Just as important as the attempt to disguise profit motive and landlord power is the effort to dodge whatever negative connotations attach to the term landlord. “Housing provider” is meant to avoid images of rapaciousness and greed, or to conjure images of benevolence and even charity, or to do both. The use of the phrase is, in other words, an attempt, acknowledged by the industry, to control a narrative. As such it is a political act, an effort to persuade and to establish a particular understanding of who landlords are and what they do, all in the service of influencing public debate and public policy. This is not to argue that tenants don’t also try to influence the public narrative; of course they do. It is merely to note that this phrase, “housing provider,” is a calculated bid to construct meaning in a highly contested policy area and it needs to be recognized as such. Those who choose to adopt the phrase choose to adopt the narrative.
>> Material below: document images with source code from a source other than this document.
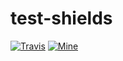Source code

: # test-shields

[![Travis](https://img.shields.io/travis/joyent/node.svg)]()
[![Mine](http://44fa024a.ngrok.com)]()
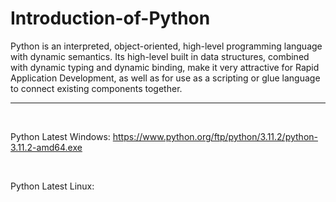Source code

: # Introduction-of-Python
Python is an interpreted, object-oriented, high-level programming language with dynamic semantics. Its high-level built in data structures, combined with dynamic typing and dynamic binding, make it very attractive for Rapid Application Development, as well as for use as a scripting or glue language to connect existing components together. 

--------------------------------------------------------
<br>

Python Latest Windows: https://www.python.org/ftp/python/3.11.2/python-3.11.2-amd64.exe

<br>

Python Latest Linux:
If the landlord industry truly wants to do something to burnish its public image, it might consider publicly rejecting or sanctioning members of its community who hiked rents in Los Angeles County by 20% in the aftermath of the fires of January 2025. It might help to police property owners who evicted tenants during the pandemic in violation of federal and local laws. It might take action to address sexual harassment of low-income women by landlords, or address any of a number of discriminatory or exploitative practices that haunt the industry. Those wishing to hide behind the “housing provider” label will argue that not all landlords are bad, which is of course true. They will say only a portion of landlords engage in the practices that give landlord its stigma. But, if the only response by the industry is to stop using the word landlord, it betrays a self-serving concern that does little to improve negative public perceptions and, in fact, largely confirms them.
We don’t call Exxon an “oil provider,” nor do we call GM an “automobile provider.” We don’t even call the corner mom-and-pop store a “grocery provider.” There is no reason to accept the kind of politically motivated doublespeak behind the rise of “housing provider.”